L’abord n’en est pas facile. Comme à Meetia, c’est au
vent sur la face N – E. qu’on débarque, au milieu de la
vague qui brise. Ainsi qu’à Meetia, c’est entre deux roches
qu’on lance son canot, entre deux crêtes écumantes ; seulement ici ce n’est qu’un embryon de bassin infiniment
plus dangereux que dans la première île et il faut saisir
l’instant de la lame qui monte et la roche calcaire est
tapissée de coraux tandis qu’à Meetia, ce sont des blocs
volcaniques. Le village est là, sur un plateau en pente
douce de 100 mètres de largeur environ qui aboutit au
flanc abrupt de la montagne. Les habitants sont au nombre de 204 sous un seul chef ; les enfants y entrent dans
la proportion du quart. Quant à l’état moral de cette
population, il est déplorable dans la partie féminine. La
nourriture y est abondante ; les hommes sont assez laborieux ; ils plantent des taros et des ignames partout où le
sol s’y prête ; chaque famille a une sorte de potager sur
le plateau de la montagne, au milieu des bois ; ils y récoltent des patates douces, des courges, de l’arrow-root et
toutes les racines cultivées à Tahiti. On trouve presque
partout des cocotiers et sur certains points, ils forment de
magnifiques bosquets. A leur taille et à leur nombre on
peut juger qu’il y a long-temps déjà que l’île est habitée.

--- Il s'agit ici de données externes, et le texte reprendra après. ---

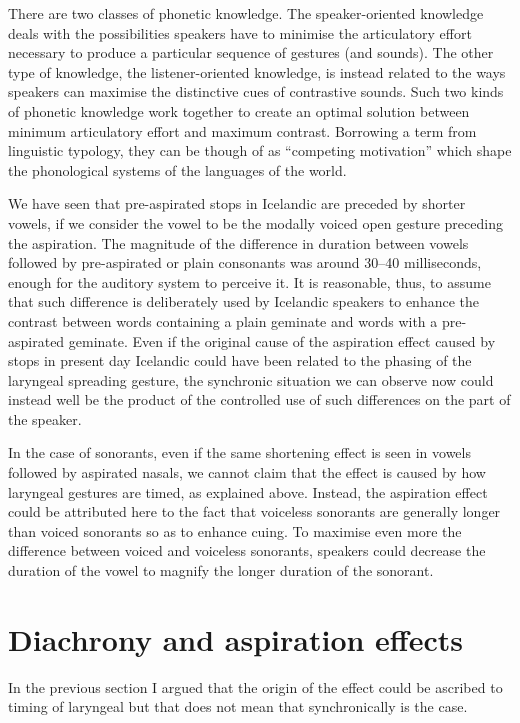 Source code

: \documentclass[11pt,a4paper,openany]{memoir}\usepackage[]{graphicx}\usepackage[]{color}
\begin{document}
There are two classes of phonetic knowledge.
The speaker-oriented knowledge deals with the possibilities speakers have to minimise the articulatory effort necessary to produce a particular sequence of gestures (and sounds).
The other type of knowledge, the listener-oriented knowledge, is instead related to the ways speakers can maximise the distinctive cues of contrastive sounds.
Such two kinds of phonetic knowledge work together to create an optimal solution between minimum articulatory effort and maximum contrast.
Borrowing a term from linguistic typology, they can be though of as ``competing motivation'' which shape the phonological systems of the languages of the world.

We have seen that pre-aspirated stops in Icelandic are preceded by shorter vowels, if we consider the vowel to be the modally voiced open gesture preceding the aspiration.
The magnitude of the difference in duration between vowels followed by pre-aspirated or plain consonants was around 30--40 milliseconds, enough for the auditory system to perceive it.
It is reasonable, thus, to assume that such difference is deliberately used by Icelandic speakers to enhance the contrast between words containing a plain geminate and words with a pre-aspirated geminate.
Even if the original cause of the aspiration effect caused by stops in present day Icelandic could have been related to the phasing of the laryngeal spreading gesture, the synchronic situation we can observe now could instead well be the product of the controlled use of such differences on the part of the speaker.

In the case of sonorants, even if the same shortening effect is seen in vowels followed by aspirated nasals, we cannot claim that the effect is caused by how laryngeal gestures are timed, as explained above.
Instead, the aspiration effect could be attributed here to the fact that voiceless sonorants are generally longer than voiced sonorants so as to enhance cuing.
To maximise even more the difference between voiced and voiceless sonorants, speakers could decrease the duration of the vowel to magnify the longer duration of the sonorant.




\section{Diachrony and aspiration effects}
In the previous section I argued that the origin of the effect could be ascribed to timing of laryngeal but that does not mean that synchronically is the case.
\end{document}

L’eau douce qui suinte à travers la roche calcaire fournit
des sources limpides qui suffisent au besoin de la population. Dans le flanc du mont, à mi-hauteur à peu près, on
trouve des cavernes profondes dont la partie la plus
creuse est taillée par la nature en bassins remplis d’une
eau excellente et les voutes et le sol sont hérissés de stalactites et de stalagmites de fin calcaire tient, ça et là, de
couleurs irisées et qui, en se rejoignant, forment des
piliers et des colonnes.
On arrive au sommet de la montagne par un sentier
fort raide tracé dans une anfractuosité du rocher. L’île
entière n’est qu’un vaste plateau légèrement ondulé et
couvert de bois ; un chemin très bien tracé, macadamisé
même en divers endroits la traverse ; on y circule à l’aise,
abrité sous de continuels ombrages. Tantôt ce sont des
bois entiers d’énormes tamanus qui forment de sombres
bocages , tantôt des bouquets d’athea aux fleurs
blanches qui remplissent l’air des parfums de l’œillet ,
puis d’innombrables cocotiers du plus vert feuillage dont
les fruits ont une délicieuse fraicheur ; des hutus, des
myrtoides et un arbuste à suc laiteux, à fleurs en ombelle
ayant quatre pétales à la corolle, les étamines, le pistil et
le font du calice du plus beau vert et les bords de la
corolle d’un blanc éclatant qui donne au bouquet un
caractère d’une beauté frappante. Le sol est tout entier
formé de carbonate de chaux, tantôt semé de sable et de
gravier calcaire, tantôt hérissé de blocs de calcaire redressés ; ce calcaire assez grossier presque partout a été
ingéodé par l’eau de manière à lui donner à la surface
l’aspect de roches madréporiques ; mais ce n’est qu’un
calcaire coquillier où l’on trouve des bivalves et des univalves parfaitement pétrifiés ; et des rares madrépores
forment le noyau de rognons calcaires empâtés dans la
masse ou enchâssés dans quelque fissure. Nous n’avons
reconnu nulle part la trace d’une roche ou d’un bloc corallien. La forêt n’est pas silencieuse comme les bois de
Tahiti ; de tous côtés les éroupés (pigeons ramiers) se
répondent en roucoulements prolongés ; de nombreuses
perruches caquètent ; une espèce de merle siffleur joint
son ramage à la voix plus douce des tourterelles, puis de
blanches mouettes font entendre leurs cris dans les airs
et sur la plage se jouent une multitude de pluviers ou de
chevaliers qu’aucun chasseur ne dédaignerait d’abattre
d’un coup de fusil. Nul reptile à moins qu’on ne donne ce
nom au petit lézard qui bruit dans les feuilles sèches. Les
brises de la mer y rafraichissent l’ardeur des jours et en
chassent les moustiques et les nuits sont d’une beauté
incomparable. Là comme à Meetia, mieux encore qu’à
Meetia, le solitaire contemplatif peut aller oublier les tracasseries du monde.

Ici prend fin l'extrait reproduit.